Nor was GR created by Congress. Yes, HIPAA mandated that all individual-market policies include a GR component. But Pauly and Herring report that 75 percent of individual-market policies were GR before Congress imposed that mandate. (It's easy to see why GR would dominate in an competitive health-insurance market. If Plan A costs $600/month but then jumps to $6,000/month if you get sick, while Plan B costs $800/month no matter how sick you get, which would you choose? Some will choose Plan A if circumstances dictate. But most would find Plan B's GR feature to be worth the added cost.) Saying that HIPAA created guaranteed renewability is like saying ObamaCare created health insurance. Sometimes, stuff happens before Congress mandates it. Which means that individually purchased health insurance is usually not a one-year contract. GR insurance covers your medical expenses in Year One, but also provides sick people additional protection in Year Two and beyond. And it works - at least, it did work, until ObamaCare encouraged carriers to start depleting their GR reserves, by giving to healthy people the money that was supposed to help the sick.

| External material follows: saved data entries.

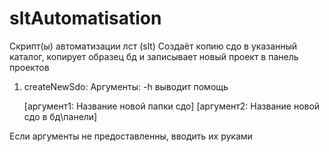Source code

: # sltAutomatisation
Скрипт(ы) автоматизации лст (slt) 
Создаёт копию сдо в указанный каталог, копирует образец бд и записывает новый проект в панель проектов

1. createNewSdo:
  Аргументы:
    -h выводит помощь
    
    [аргумент1: Название новой папки сдо] [аргумент2: Название новой сдо в бд\панели]
 
 Если аргументы не предоставленны, вводить их руками
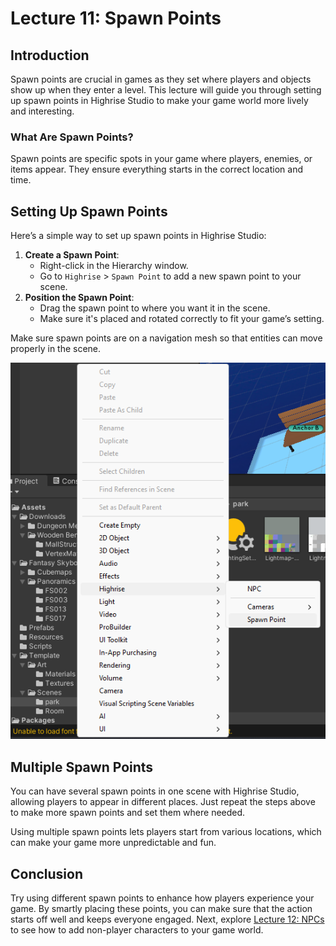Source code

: # Lecture 11: Spawn Points

## Introduction

Spawn points are crucial in games as they set where players and objects show up when they enter a level. This lecture will guide you through setting up spawn points in Highrise Studio to make your game world more lively and interesting.

### What Are Spawn Points?

Spawn points are specific spots in your game where players, enemies, or items appear. They ensure everything starts in the correct location and time.

## Setting Up Spawn Points

Here’s a simple way to set up spawn points in Highrise Studio:

1. **Create a Spawn Point**:
   - Right-click in the Hierarchy window.
   - Go to `Highrise` > `Spawn Point` to add a new spawn point to your scene.
2. **Position the Spawn Point**:
   - Drag the spawn point to where you want it in the scene.
   - Make sure it's placed and rotated correctly to fit your game’s setting.

<Note type="warning">
Make sure spawn points are on a navigation mesh so that entities can move properly in the scene.
</Note>

![Spawn Point Creation](/assets/learn/guides/studio/Lectures/spawn-point.png)

## Multiple Spawn Points

You can have several spawn points in one scene with Highrise Studio, allowing players to appear in different places. Just repeat the steps above to make more spawn points and set them where needed.

<Note type="info">
Using multiple spawn points lets players start from various locations, which can make your game more unpredictable and fun.
</Note>

## Conclusion

Try using different spawn points to enhance how players experience your game. By smartly placing these points, you can make sure that the action starts off well and keeps everyone engaged. Next, explore [Lecture 12: NPCs](https://create.highrise.game/learn/studio/create/beginner-guide/lecture-twelve) to see how to add non-player characters to your game world.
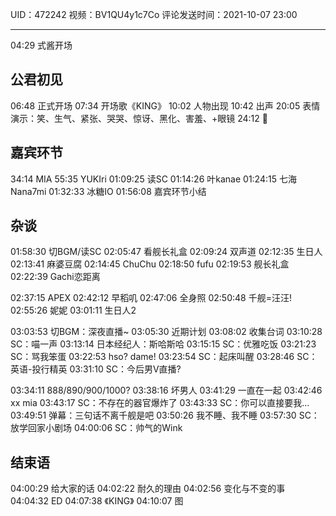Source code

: UID：472242
视频：BV1QU4y1c7Co
评论发送时间：2021-10-07 23:00

-----



04:29 式酱开场

## 公君初见
06:48 正式开场
07:34 开场歌《KING》
10:02 人物出现
10:42 出声
20:05 表情演示：笑、生气、紧张、哭哭、惊讶、黑化、害羞、+眼镜
24:12 🤺

## 嘉宾环节
34:14 MIA
55:35 YUKIri
01:09:25 读SC
01:14:26 叶kanae
01:24:15 七海Nana7mi
01:32:33 冰糖IO
01:56:08 嘉宾环节小结

## 杂谈
01:58:30 切BGM/读SC
02:05:47 看舰长礼盒
02:09:24 双声道
02:12:35 生日人
02:13:41 麻婆豆腐
02:14:45 ChuChu
02:18:50 fufu
02:19:53 舰长礼盒
02:22:39 Gachi恋距离

02:37:15 APEX
02:42:12 早稻叽
02:47:06 全身照
02:50:48 千舰=汪汪!
02:55:26 妮妮
03:01:11 生日人2

03:03:53 切BGM：深夜直播~
03:05:30 近期计划
03:08:02 收集台词
03:10:28 SC：喵一声
03:13:14 日本经纪人：斯哈斯哈
03:15:15 SC：优雅吃饭
03:21:23 SC：骂我笨蛋
03:22:53 hso? dame!
03:23:54 SC：起床叫醒
03:28:46 SC：英语-投行精英
03:31:10 SC：今后男V直播?

03:34:11 888/890/900/1000?
03:38:16 坏男人
03:41:29 一直在一起
03:42:46 xx mia
03:43:17 SC：不存在的器官爆炸了
03:43:33 SC：你可以直接要我...
03:49:51 弹幕：三句话不离千舰是吧
03:50:26 我不睡、我不睡
03:57:30 SC：放学回家小剧场
04:00:06 SC：帅气的Wink

## 结束语
04:00:29 给大家的话
04:02:22 耐久的理由
04:02:56 变化与不变的事
04:04:32 ED
04:07:38 《KING》
04:10:07 图
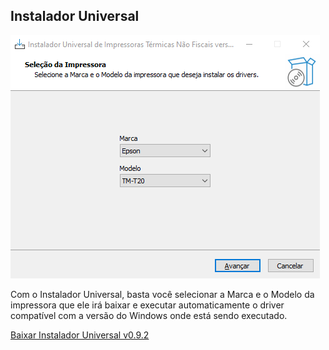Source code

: ## Instalador Universal
![](https://github.com/Delutto/instalador_universal/blob/main/img/Screenshot_1.png)

Com o Instalador Universal, basta você selecionar a Marca e o Modelo da impressora que ele irá baixar e executar automaticamente o driver compatível com a versão do Windows onde está sendo executado.

[Baixar Instalador Universal v0.9.2](https://raw.githubusercontent.com/Delutto/instalador_universal/main/Output/Instalador_Universal_0.9.2.exe)
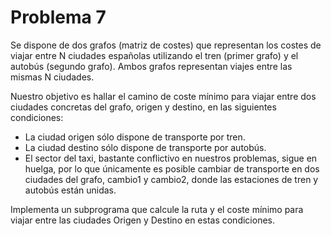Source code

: # Problema 7
Se dispone de dos grafos (matriz de costes) que representan los costes de viajar entre N ciudades españolas utilizando el tren (primer grafo) 
 y el autobús (segundo grafo). Ambos grafos representan viajes entre las mismas N ciudades. 

 Nuestro objetivo es hallar el camino de coste mínimo para viajar entre dos ciudades concretas del grafo, origen y destino, en las siguientes 
 condiciones: 
 - La ciudad origen sólo dispone de transporte por tren.
 - La ciudad destino sólo dispone de transporte por autobús.
 - El sector del taxi, bastante conflictivo en nuestros problemas, sigue en huelga, por lo que únicamente es posible cambiar de
   transporte en dos ciudades del grafo, cambio1 y cambio2, donde las estaciones de tren y autobús están unidas. 
    
Implementa un subprograma que calcule la ruta y el coste mínimo para viajar entre las ciudades Origen y Destino en estas condiciones. 
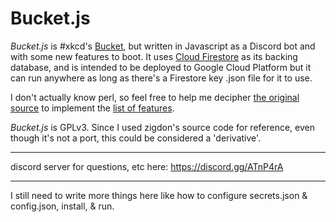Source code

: # Bucket.js
*Bucket.js* is #xkcd's [Bucket](https://github.com/zigdon/xkcd-Bucket), but written in Javascript as a Discord bot and with some new features to boot. It uses [Cloud Firestore](https://firebase.google.com/products/firestore/) as its backing database, and is intended to be deployed to Google Cloud Platform but it can run anywhere as long as there's a Firestore key .json file for it to use.

I don't actually know perl, so feel free to help me decipher [the original source](https://github.com/zigdon/xkcd-Bucket/blob/master/bucket.pl) to implement the [list of features](http://wiki.xkcd.com/irc/Bucket).

*Bucket.js* is GPLv3. Since I used zigdon's source code for reference, even though it's not a port, this could be considered a 'derivative'.

---

discord server for questions, etc here: https://discord.gg/ATnP4rA

---

I still need to write more things here like how to configure secrets.json & config.json, install, & run.
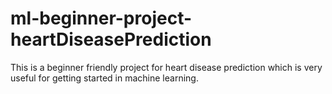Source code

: # ml-beginner-project-heartDiseasePrediction
This is a beginner friendly project for heart disease prediction which is very useful for getting started in machine learning.
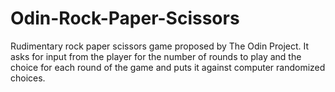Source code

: # Odin-Rock-Paper-Scissors
Rudimentary rock paper scissors game proposed by The Odin Project.
It asks for input from the player for the number of rounds to play and the choice for each round of the game and puts it against computer randomized choices.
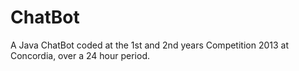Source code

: ChatBot
=======

A Java ChatBot coded at the 1st and 2nd years Competition 2013 at Concordia, over a 24 hour period.
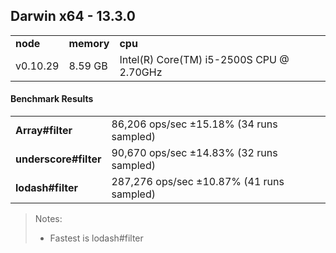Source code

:Darwin x64 - 13.3.0
-----

<table><tr><td><b>node</b></td><td><b>memory</b></td><td><b>cpu</b></td></tr><tr><td>v0.10.29</td><td>8.59 GB</td><td>Intel(R) Core(TM) i5-2500S CPU @ 2.70GHz</td></tr></table>

#### Benchmark Results ####

<table><tr><td><b>Array#filter</b></td><td>86,206 ops/sec ±15.18% (34 runs sampled)</td></tr><tr><td><b>underscore#filter</b></td><td>90,670 ops/sec ±14.83% (32 runs sampled)</td></tr><tr><td><b>lodash#filter</b></td><td>287,276 ops/sec ±10.87% (41 runs sampled)</td></tr></table>

> Notes:
> - Fastest is lodash#filter

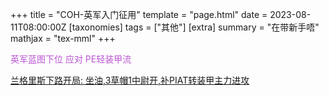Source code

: +++
title = "COH-英军入门征用"
template = "page.html"
date = 2023-08-11T08:00:00Z
[taxonomies]
tags = ["其他"]
[extra]
summary = "在带新手唔"
mathjax = "tex-mml"
+++

<!-- more --> 

<font color=#BA55D3>英军蓝图下位 应对 PE轻装甲流</font> 

 <font color=#BA55D3>[兰格里斯下路开局:  坐油,3草帽1中尉开,补PIAT转装甲主力进攻 ](https://www.bilibili.com/video/BV1b4411a7Q7/?spm_id_from=333.1007.top_right_bar_window_history.content.click&vd_source=8e6162f3b61b1536e99d76d7b44e98ec) </font> 







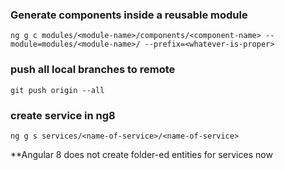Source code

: ### Generate components inside a reusable module
`ng g c modules/<module-name>/components/<component-name> --module=modules/<module-name>/ --prefix=<whatever-is-proper>`

### push all local branches to remote
`git push origin --all`

### create service in ng8
`ng g s services/<name-of-service>/<name-of-service>`


**Angular 8 does not create folder-ed entities for services now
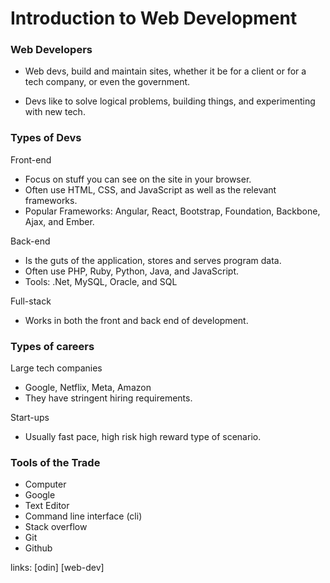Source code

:# Introduction to Web Development

### Web Developers

- Web devs, build and maintain sites, whether it be for a client or for a tech company,
or even the government.

- Devs like to solve logical problems, building things, and experimenting with new tech.

### Types of Devs

Front-end
- Focus on stuff you can see on the site in your browser.
- Often use HTML, CSS, and JavaScript as well as the relevant frameworks.
- Popular Frameworks: Angular, React, Bootstrap, Foundation, Backbone, Ajax, and Ember.

Back-end
- Is the guts of the application, stores and serves program data.
- Often use PHP, Ruby, Python, Java, and JavaScript.
- Tools: .Net, MySQL, Oracle, and SQL

Full-stack
- Works in both the front and back end of development.

### Types of careers

Large tech companies
- Google, Netflix, Meta, Amazon
- They have stringent hiring requirements.

Start-ups
- Usually fast pace, high risk high reward type of scenario.

### Tools of the Trade
- Computer
- Google
- Text Editor
- Command line interface (cli)
- Stack overflow
- Git
- Github

links: [odin] [web-dev]









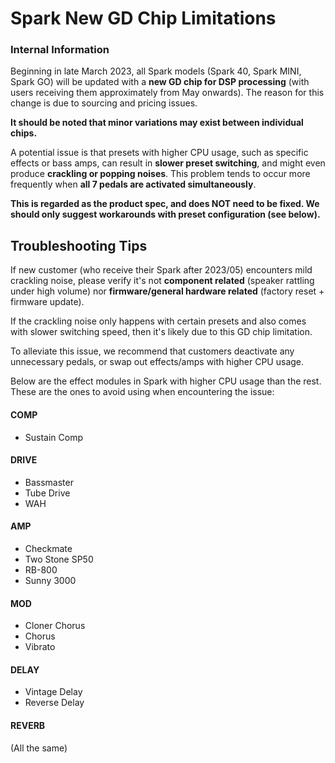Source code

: # Spark New GD Chip Limitations
### Internal Information

Beginning in late March 2023, all Spark models (Spark 40, Spark MINI, Spark GO) will be updated with a **new GD chip for DSP processing** (with users receiving them approximately from May onwards). The reason for this change is due to sourcing and pricing issues. 

**It should be noted that minor variations may exist between individual chips.**

A potential issue is that presets with higher CPU usage, such as specific effects or bass amps, can result in **slower preset switching**, and might even produce **crackling or popping noises**. This problem tends to occur more frequently when **all 7 pedals are activated simultaneously**.

**This is regarded as the product spec, and does NOT need to be fixed. We should only suggest workarounds with preset configuration (see below).**

## Troubleshooting Tips
If new customer (who receive their Spark after 2023/05) encounters mild crackling noise, please verify it's not **component related** (speaker rattling under high volume) nor **firmware/general hardware related** (factory reset + firmware update). 

If the crackling noise only happens with certain presets and also comes with slower switching speed, then it's likely due to this GD chip limitation. 

To alleviate this issue, we recommend that customers deactivate any unnecessary pedals, or swap out effects/amps with higher CPU usage. 

Below are the effect modules in Spark with higher CPU usage than the rest. These are the ones to avoid using when encountering the issue:

#### COMP
- Sustain Comp

#### DRIVE
- Bassmaster
- Tube Drive
- WAH

#### AMP
- Checkmate
- Two Stone SP50
- RB-800
- Sunny 3000

#### MOD
- Cloner Chorus
- Chorus
- Vibrato

#### DELAY
- Vintage Delay
- Reverse Delay

#### REVERB
(All the same)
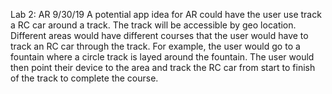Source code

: Lab 2: AR 9/30/19
A potential app idea for AR could have the user use track a RC car around a track. The track will be accessible by geo location.
Different areas would have different courses that the user would have to track an RC car through the track. For example, the
user would go to a fountain where a circle track is layed around the fountain. The user would then point their device to the area
and track the RC car from start to finish of the track to complete the course.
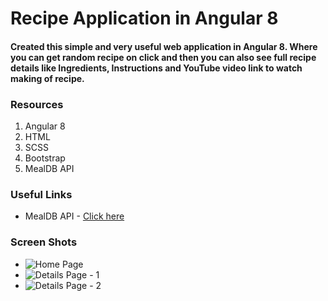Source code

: # Recipe Application in Angular 8
#### Created this simple and very useful web application in Angular 8. Where you can get random recipe on click and then you can also see full recipe details like Ingredients, Instructions and YouTube video link to watch making of recipe.

### Resources
1. Angular 8
2. HTML
3. SCSS
4. Bootstrap
5. MealDB API

### Useful Links
- MealDB API - [Click here](https://www.themealdb.com/api.php)

### Screen Shots
- ![Home Page](screenshots/1.png)
- ![Details Page - 1](screenshots/2.png)
- ![Details Page - 2](screenshots/3.png)
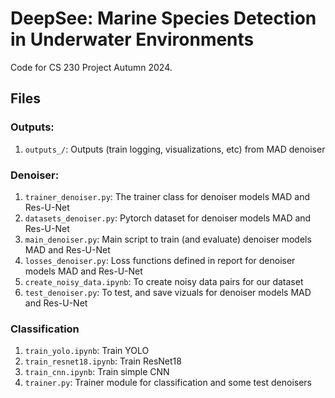 # DeepSee: Marine Species Detection in Underwater Environments
Code for CS 230 Project Autumn 2024.

## Files
### Outputs:
1. `outputs_/`: Outputs (train logging, visualizations, etc) from MAD denoiser
### Denoiser:
1. `trainer_denoiser.py`: The trainer class for denoiser models MAD and Res-U-Net
2. `datasets_denoiser.py`: Pytorch dataset for denoiser models MAD and Res-U-Net
3. `main_denoiser.py`: Main script to train (and evaluate) denoiser models MAD and Res-U-Net
4. `losses_denoiser.py`: Loss functions defined in report for denoiser models MAD and Res-U-Net
5. `create_noisy_data.ipynb`: To create noisy data pairs for our dataset
6. `test_denoiser.py`: To test, and save vizuals for denoiser models MAD and Res-U-Net

### Classification
1. `train_yolo.ipynb`: Train YOLO
2. `train_resnet18.ipynb`: Train ResNet18
3. `train_cnn.ipynb`: Train simple CNN
4. `trainer.py`: Trainer module for classification and some test denoisers

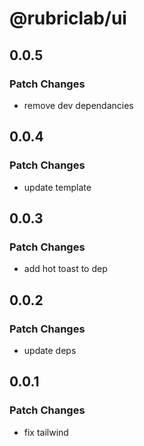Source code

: # @rubriclab/ui

## 0.0.5

### Patch Changes

- remove dev dependancies

## 0.0.4

### Patch Changes

- update template

## 0.0.3

### Patch Changes

- add hot toast to dep

## 0.0.2

### Patch Changes

- update deps

## 0.0.1

### Patch Changes

- fix tailwind
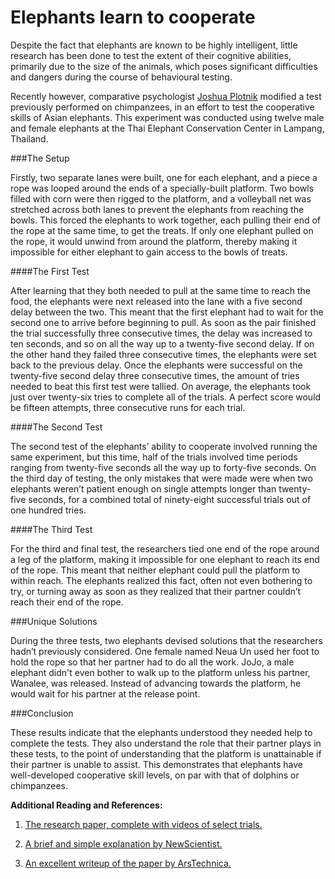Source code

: # Elephants learn to cooperate

Despite the fact that elephants are known to be highly intelligent, little research has been done to test the extent of their cognitive abilities, primarily due to the size of the animals, which poses significant difficulties and dangers during the course of behavioural testing.

Recently however, comparative psychologist [Joshua Plotnik](http://www.emory.edu/LIVING_LINKS/plotnik.html "Living Links Center, Emory University") modified a test previously performed on chimpanzees, in an effort to test the cooperative skills of Asian elephants. This experiment was conducted using twelve male and female elephants at the Thai Elephant Conservation Center in Lampang, Thailand.


###The Setup

Firstly, two separate lanes were built, one for each elephant, and a piece a rope was looped around the ends of a specially-built platform. Two bowls filled with corn were then rigged to the platform, and a volleyball net was stretched across both lanes to prevent the elephants from reaching the bowls. This forced the elephants to work together, each pulling their end of the rope at the same time, to get the treats. If only one elephant pulled on the rope, it would unwind from around the platform, thereby making it impossible for either elephant to gain access to the bowls of treats.


####The First Test

After learning that they both needed to pull at the same time to reach the food, the elephants were next released into the lane with a five second delay between the two. This meant that the first elephant had to wait for the second one to arrive before beginning to pull. As soon as the pair finished the trial successfully three consecutive times, the delay was increased to ten seconds, and so on all the way up to a twenty-five second delay. If on the other hand they failed three consecutive times, the elephants were set back to the previous delay.
Once the elephants were successful on the twenty-five second delay three consecutive times, the amount of tries needed to beat this first test were tallied. On average, the elephants took just over twenty-six tries to complete all of the trials. A perfect score would be fifteen attempts, three consecutive runs for each trial.


####The Second Test

The second test of the elephants’ ability to cooperate involved running the same experiment, but this time, half of the trials involved time periods ranging from twenty-five seconds all the way up to forty-five seconds. On the third day of testing, the only mistakes that were made were when two elephants weren’t patient enough on single attempts longer than twenty-five seconds, for a combined total of ninety-eight successful trials out of one hundred tries.


####The Third Test

For the third and final test, the researchers tied one end of the rope around a leg of the platform, making it impossible for one elephant to reach its end of the rope. This meant that neither elephant could pull the platform to within reach. The elephants realized this fact, often not even bothering to try, or turning away as soon as they realized that their partner couldn’t reach their end of the rope.


###Unique Solutions

During the three tests, two elephants devised solutions that the researchers hadn’t previously considered. One female named Neua Un used her foot to hold the rope so that her partner had to do all the work. JoJo, a male elephant didn't even bother to walk up to the platform unless his partner, Wanalee, was released. Instead of advancing towards the platform, he would wait for his partner at the release point.


###Conclusion

These results indicate that the elephants understood they needed help to complete the tests. They also understand the role that their partner plays in these tests, to the point of understanding that the platform is unattainable if their partner is unable to assist. This demonstrates that elephants have well-developed cooperative skill levels, on par with that of dolphins or chimpanzees.

**Additional Reading and References:**

1. [The research paper, complete with videos of select trials.](http://dx.doi.org/10.1073/pnas.1101765108 "http://dx.dni.org/10.1073/pnas.1101765108")

2. [A brief and simple explanation by NewScientist.](http://www.newscientist.com/article/dn20212-elephants-know-when-they-need-a-helping-trunk.html "http://www.newscientist.com/article/dn20212-elephants-know-when-they-need-a-helping-trunk.html")

3. [An excellent writeup of the paper by ArsTechnica.](http://arstechnica.com/science/news/2011/03/elephants-understand-the-value-of-a-partner.ars "http://arstechnica.com/science/news/2011/03/elephants-understand-the-value-of-a-partner.ars")

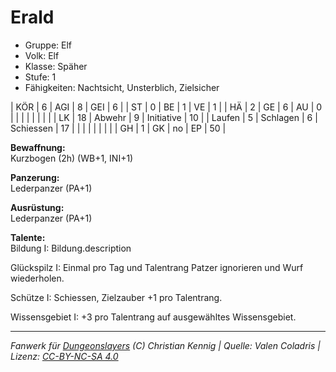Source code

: # Erald  
- Gruppe: Elf  
- Volk: Elf  
- Klasse: Späher  
- Stufe: 1  
- Fähigkeiten: Nachtsicht, Unsterblich, Zielsicher  


| KÖR    | 6  | AGI      | 8  | GEI        | 6  |
| ST     | 0  | BE       | 1  | VE         | 1  |
| HÄ     | 2  | GE       | 6  | AU         | 0  |
|        |    |          |    |            |    |
| LK     | 18 | Abwehr   | 9  | Initiative | 10 |
| Laufen | 5  | Schlagen | 6  | Schiessen  | 17 |
|        |    |          |    |            |    |
| GH     | 1  | GK       | no | EP         | 50 |


**Bewaffnung:**  
Kurzbogen (2h) (WB+1, INI+1)

**Panzerung:**  
Lederpanzer (PA+1)

**Ausrüstung:**  
Lederpanzer (PA+1)

**Talente:**  
Bildung I: Bildung.description

Glückspilz I: Einmal pro Tag und Talentrang Patzer ignorieren und Wurf wiederholen.

Schütze I: Schiessen, Zielzauber +1 pro Talentrang.

Wissensgebiet I: +3 pro Talentrang auf ausgewähltes Wissensgebiet.





___
*Fanwerk für [Dungeonslayers](https://www.dungeonslayers.net/) (C) Christian Kennig | Quelle: Valen Coladris | Lizenz: [CC-BY-NC-SA 4.0](https://creativecommons.org/licenses/by-nc-sa/4.0/deed.de)*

All of which is to say that despite all the things that federal and state governments have done to hamper it and hinder it and crowd it out, the individual market has worked quite well. Guaranteed renewability is a market success. It has enabled the individual market to provide more secure access to health care for sick people than the type of insurance the federal government coerces 90 percent of Americans into purchasing. It does so without the distortionary effects that ObamaCare supporters admit the law's community-rating price controls will create. Cochrane predicts that without such price controls or the tax preference for ESI, markets would spur further innovations that make access to care more secure. (Imagine insurance companies aggressively competing to cover the sick.) Even as Congress was drafting ObamaCare, the individual market was innovating right underneath Congress' nose with new products that would make coverage more secure. But such innovation cannot happen with ObamaCare in place.


Like many on the Left, Barro appears not to like the fact that in a free market, private health insurance companies will charge sick people higher premiums than they charge healthy people. He therefore supports imposing government price controls on private health insurance. (Supporters never call ObamaCare's 'pre-existing condition provisions' price controls, for obvious reasons, but that's what they are.) But Barro speaks as though this policy preference is just The Way Health Insurance Markets Work. That's also just wrong. His enthusiasm for price controls should be tempered - but he should be heartened - by what Pauly has to say here:


We find that regulation modestly tempers the (already-small) relationship of premium to risk, and leads to a slight increase in the relative probability that high-risk people will obtain individual coverage. However, we also find that the increase in overall premiums from community rating slightly reduces the total number of people buying insurance. All of the effects of regulation are quite small, though. We conjecture that the reason for the minimal impact is that guaranteed renewability already accomplishes a large part of effective risk averaging (without the regulatory burden), so additional regulation has little left to change.


ObamaCare does not merely expand on a type of price control that already existed in the individual market (though community rating did exist in a few states). It substitutes a government guarantee for a market guarantee that was already besting the government's previous foray. It's a radical departure from what previously existed in the individual market, and it will make that market more prone to adverse selection as healthy/sick consumers try to minimize/maximize community rating's implicit taxes/subsidies. ObamaCare will also heighten the incentives that carriers face to provide lousy coverage to the sick.


Nevertheless, both what Barro gets right and what he gets wrong should be helpful in convincing the fact-checkers and sundry other ObamaCare apologists that, yes, this law is, at a minimum, the last phase in the federal government's takeover of health care.